In a 25-page answer filed in a California federal court on Thursday, counsel for Fashion Nova denies the bulk of Versace’s strongly-worded claims. The Vernon, California-based brand asserts that, among other things, it did not run afoul of federal copyright and trademark law when it sold what Versace calls “deliberate copies and imitations” of some of its “most famous and recognizable designs, marks, symbols and other protected elements in a manner that is likely to cause maximum consumer confusion and deceive the public regarding the infringing apparel’s source, sponsorship or affiliation.”
How exactly does Fashion Nova attempt to sidestep liability for the lookalike wares that it was selling? A host of affirmative defense … a whopping 32 defenses to be exact, including a number of interesting copyright and trademark/trade dress-specific arguments.
For instance, on the copyright front, Fashion Nova argues that while Versace does, in fact, maintain copyright registrations “for certain designs at issue in this suit,” those registrations should be invalidated because Versace’s “copyrighted [prints] … lack originality,” “are standard geometric figures and patterns,” “are in the public domain,” and “are widely used in the fashion/apparel industry.”

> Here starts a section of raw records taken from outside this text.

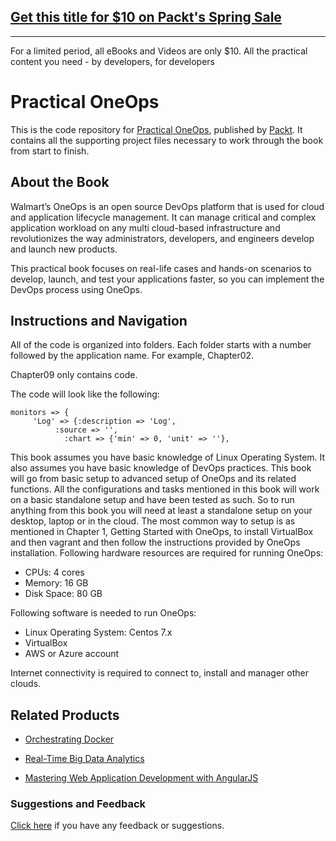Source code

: ## [Get this title for $10 on Packt's Spring Sale](https://www.packt.com/B05571?utm_source=github&utm_medium=packt-github-repo&utm_campaign=spring_10_dollar_2022)
-----
For a limited period, all eBooks and Videos are only $10. All the practical content you need \- by developers, for developers

# Practical OneOps
This is the code repository for [Practical OneOps](https://www.packtpub.com/networking-and-servers/practical-oneops?utm_source=github&utm_medium=repository&utm_campaign=9781786461995), published by [Packt](https://www.packtpub.com/?utm_source=github). It contains all the supporting project files necessary to work through the book from start to finish.
## About the Book
Walmart’s OneOps is an open source DevOps platform that is used for cloud and application lifecycle management. It can manage critical and complex application workload on any multi cloud-based infrastructure and revolutionizes the way administrators, developers, and engineers develop and launch new products.

This practical book focuses on real-life cases and hands-on scenarios to develop, launch, and test your applications faster, so you can implement the DevOps process using OneOps.


## Instructions and Navigation
All of the code is organized into folders. Each folder starts with a number followed by the application name. For example, Chapter02.

Chapter09 only contains code.

The code will look like the following:
```
monitors => {  
     'Log' => {:description => 'Log',
          :source => '',
            :chart => {'min' => 0, 'unit' => ''},
```

This book assumes you have basic knowledge of Linux Operating System. It also assumes you have basic knowledge of DevOps practices. This book will go from basic setup to advanced setup of OneOps and its related functions. All the configurations and tasks mentioned in this book will work on a basic standalone setup and have been tested as such. So to run anything from this book you will need at least a standalone setup on your desktop, laptop or in the cloud. The most common way to setup is as mentioned in Chapter 1, Getting Started with OneOps, to install VirtualBox and then vagrant and then follow the instructions provided by OneOps installation. Following hardware resources are required for running OneOps:

* CPUs: 4 cores
* Memory: 16 GB
* Disk Space: 80 GB

Following software is needed to run OneOps:

* Linux Operating System: Centos 7.x
* VirtualBox
* AWS or Azure account

Internet connectivity is required to connect to, install and manager other clouds.

## Related Products
* [Orchestrating Docker](https://www.packtpub.com/virtualization-and-cloud/orchestrating-docker?utm_source=github&utm_medium=repository&utm_campaign=9781783984787)

* [Real-Time Big Data Analytics](https://www.packtpub.com/big-data-and-business-intelligence/real-time-big-data-analytics?utm_source=github&utm_medium=repository&utm_campaign=9781784391409 )

* [Mastering Web Application Development with AngularJS](https://www.packtpub.com/web-development/mastering-web-application-development-angularjs?utm_source=github&utm_medium=repository&utm_campaign=9781782161820)

### Suggestions and Feedback
[Click here](https://docs.google.com/forms/d/e/1FAIpQLSe5qwunkGf6PUvzPirPDtuy1Du5Rlzew23UBp2S-P3wB-GcwQ/viewform) if you have any feedback or suggestions.
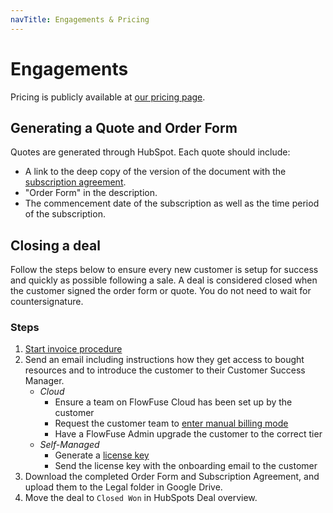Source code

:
 ```yaml
---
navTitle: Engagements & Pricing
---
```


# Engagements

Pricing is publicly available at [our pricing page](/pricing/).

## Generating a Quote and Order Form

Quotes are generated through HubSpot. Each quote should include:
- A link to the deep copy of the version of the document with the [subscription agreement](/handbook/customer/sales/legal/#subscription-agreement).
- "Order Form" in the description.
- The commencement date of the subscription as well as the time period of the subscription.

## Closing a deal

Follow the steps below to ensure every new customer is setup for success and
quickly as possible following a sale. A deal is considered closed when the
customer signed the order form or quote. You do not need to wait for 
countersignature.

### Steps

1. [Start invoice procedure](/handbook/operations/billing/#creating-an-invoice)
1. Send an email including instructions how they get access to bought resources and to introduce the customer to their Customer Success Manager.
   * *Cloud*
      * Ensure a team on FlowFuse Cloud has been set up by the customer
      * Request the customer team to [enter manual billing mode](/handbook/operations/accounts/#internal-teams-and-contracted-revenue)
      * Have a FlowFuse Admin upgrade the customer to the correct tier
   * *Self-Managed*
      * Generate a [license key](../sales/meetings/poc.md#generating-a-license)
      * Send the license key with the onboarding email to the customer
1. Download the completed Order Form and Subscription Agreement, and upload them to the Legal folder in Google Drive.
1. Move the deal to `Closed Won` in HubSpots Deal overview.

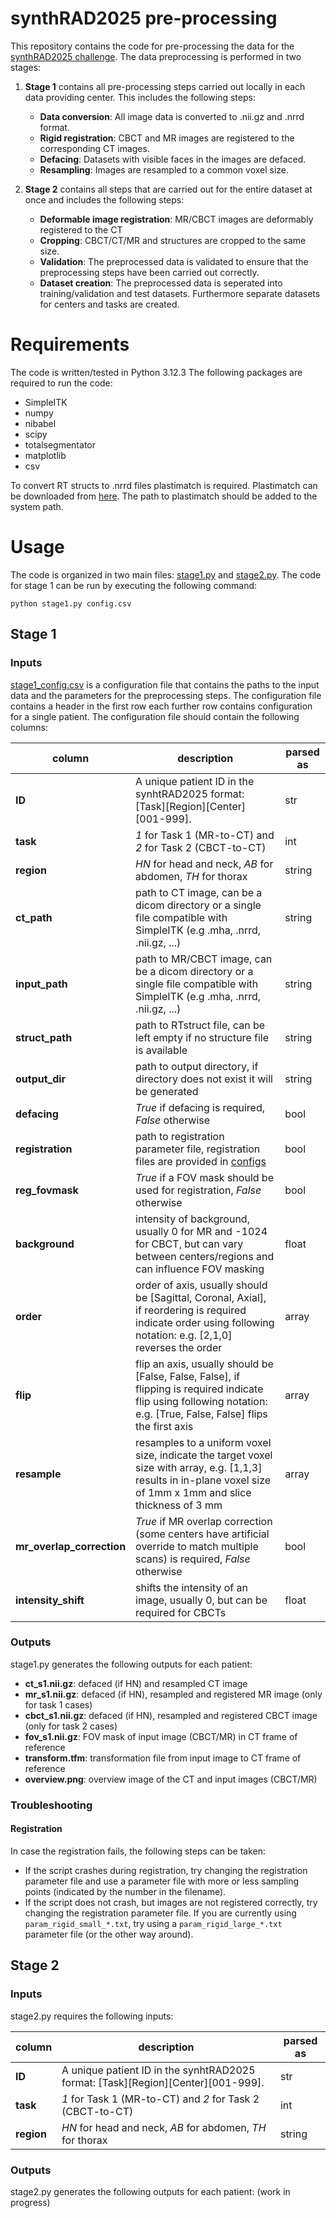 # synthRAD2025 pre-processing
This repository contains the code for pre-processing the data for the [synthRAD2025 challenge](https://synthrad2025.grand-challenge.org/). The data preprocessing is performed in two stages:
1. **Stage 1** contains all pre-processing steps carried out locally in each data providing center. This includes the following steps:
    - **Data conversion**: All image data is converted to .nii.gz and .nrrd format.
    - **Rigid registration**: CBCT and MR images are registered to the corresponding CT images.
    - **Defacing**: Datasets with visible faces in the images are defaced.
    - **Resampling**: Images are resampled to a common voxel size.

2. **Stage 2** contains all steps that are carried out for the entire dataset at once and includes the following steps:
    - **Deformable image registration**: MR/CBCT images are deformably registered to the CT
     - **Cropping**: CBCT/CT/MR and structures are cropped to the same size.
     - **Validation**: The preprocessed data is validated to ensure that the preprocessing steps have been carried out correctly.
     - **Dataset creation**: The preprocessed data is seperated into training/validation and test datasets. Furthermore separate datasets for centers and tasks are created.

# Requirements

The code is written/tested in Python 3.12.3 The following packages are required to run the code:

- SimpleITK
- numpy
- nibabel
- scipy
- totalsegmentator
- matplotlib
- csv

To convert RT structs to .nrrd files plastimatch is required. Plastimatch can be downloaded from [here](https://plastimatch.org/). The path to plastimatch should be added to the system path.

# Usage

The code is organized in two main files: [stage1.py](./stage1.py) and [stage2.py](./stage2.py). The code for stage 1 can be run by executing the following command:

```python stage1.py config.csv```

## Stage 1 

### Inputs

[stage1_config.csv](./stage1_config.csv) is a configuration file that contains the paths to the input data and the parameters for the preprocessing steps. The configuration file contains a header in the first row each further row contains configuration for a single patient. The configuration file should contain the following columns:

| column        | description           | parsed as|
| ------------- |-------------| -------|
| **ID**        | A unique patient ID in the synhtRAD2025 format: [Task][Region][Center][001-999].| str |
| **task**      | *1* for Task 1 (MR-to-CT) and *2* for Task 2 (CBCT-to-CT)      |int|
| **region**    |  *HN* for head and neck, *AB* for abdomen, *TH* for thorax  |  string |
| **ct_path**   | path to CT image, can be a dicom directory or a single file compatible with SimpleITK (e.g .mha, .nrrd, .nii.gz, ...) | string |
| **input_path**| path to MR/CBCT image, can be a dicom directory or a single file compatible with SimpleITK (e.g .mha, .nrrd, .nii.gz, ...) | string |
| **struct_path**| path to RTstruct file, can be left empty if no structure file is available| string |
| **output_dir**| path to output directory, if directory does not exist it will be generated| string |
| **defacing**| *True* if defacing is required, *False* otherwise| bool |
| **registration**| path to registration parameter file, registration files are provided in [configs](./configs/)| bool |
| **reg_fovmask**| *True* if a FOV mask should be used for registration, *False* otherwise| bool |
| **background**| intensity of background, usually 0 for MR and -1024 for CBCT, but can vary between centers/regions and can influence FOV masking| float |
| **order**| order of axis, usually should be [Sagittal, Coronal, Axial], if reordering is required indicate order using following notation: e.g. [2,1,0] reverses the order | array |
| **flip**| flip an axis, usually should be [False, False, False], if flipping is required indicate flip using following notation: e.g. [True, False, False] flips the first axis | array |
| **resample**| resamples to a uniform voxel size, indicate the target voxel size with array, e.g. [1,1,3] results in in-plane voxel size of 1mm x 1mm and slice thickness of 3 mm | array |
| **mr_overlap_correction**| *True* if MR overlap correction (some centers have artificial override to match multiple scans) is required, *False* otherwise| bool |
| **intensity_shift**| shifts the intensity of an image, usually 0, but can be required for CBCTs| float |

### Outputs

stage1.py generates the following outputs for each patient:

- **ct_s1.nii.gz**: defaced (if HN) and resampled CT image
- **mr_s1.nii.gz**: defaced (if HN), resampled and registered MR image (only for task 1 cases)
- **cbct_s1.nii.gz**: defaced (if HN), resampled and registered CBCT image (only for task 2 cases)
- **fov_s1.nii.gz**: FOV mask of input image (CBCT/MR) in CT frame of reference
- **transform.tfm**: transformation file from input image to CT frame of reference
- **overview.png**: overview image of the CT and input images (CBCT/MR)

### Troubleshooting

#### Registration
In case the registration fails, the following steps can be taken:
- If the script crashes during registration, try changing the registration parameter file and use a parameter file with more or less sampling points (indicated by the number in the filename).
- If the script does not crash, but images are not registered correctly, try changing the registration parameter file. If you are currently using `param_rigid_small_*.txt`, try using a `param_rigid_large_*.txt` parameter file (or the other way around).


## Stage 2

### Inputs
stage2.py requires the following inputs:

| column        | description           | parsed as|
| ------------- |-------------| -------|
| **ID**        | A unique patient ID in the synhtRAD2025 format: [Task][Region][Center][001-999].| str |
| **task**      | *1* for Task 1 (MR-to-CT) and *2* for Task 2 (CBCT-to-CT)      |int|
| **region**    |  *HN* for head and neck, *AB* for abdomen, *TH* for thorax  |  string |
### Outputs
stage2.py generates the following outputs for each patient:
(work in progress)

In short: Fashion Nova claims that Versace’s registrations should be cancelled because the prints – from Versace’s jungle and heart prints to its various Barocco designs – are not all that original (which is a core requirement for copyright protection) and/or they are the type of thing that the Copyright Office is reluctant to protect (namely, geometric prints or other simple shapes), and “thus, are not subject to copyright protection” in the first place.
With this in mind, and given that “Versace knowingly misrepresented that the [prints] are original works of authorship created by Gianni Versace,” which Fashion Nova says cannot be the case because the prints are not actually original, Fashion Nova asks the court in a separate but related filing on Thursday to declare that it is not infringing Versace’s copyrights (or trademark/trade dress rights). And even more significantly, it asks the court to invalidate six of the Italian design house’s existing copyright registrations.
Fashion Nova goes on to argue that “Versace’s [copyright infringement] claims are barred by the doctrine of independent development,” a copyright tenet that shields an otherwise infringing party from liability if he/she can show that his/her infringing design was the result of independent creation, and not of copying. Here, Fashion Nova is essentially arguing that it – or better yet, its suppliers – came up with the prints on its own and did not copy Versace. This will likely be a tough argument for Fashion Nova to successfully make given the level of fame associated with some of Versace’s prints, namely, the J.Lo jungle print, and the near-sheer impossibility of a print designer not having “access” to it since it was first made wildly famous when Lopez wore it to the Grammy Awards in 2000.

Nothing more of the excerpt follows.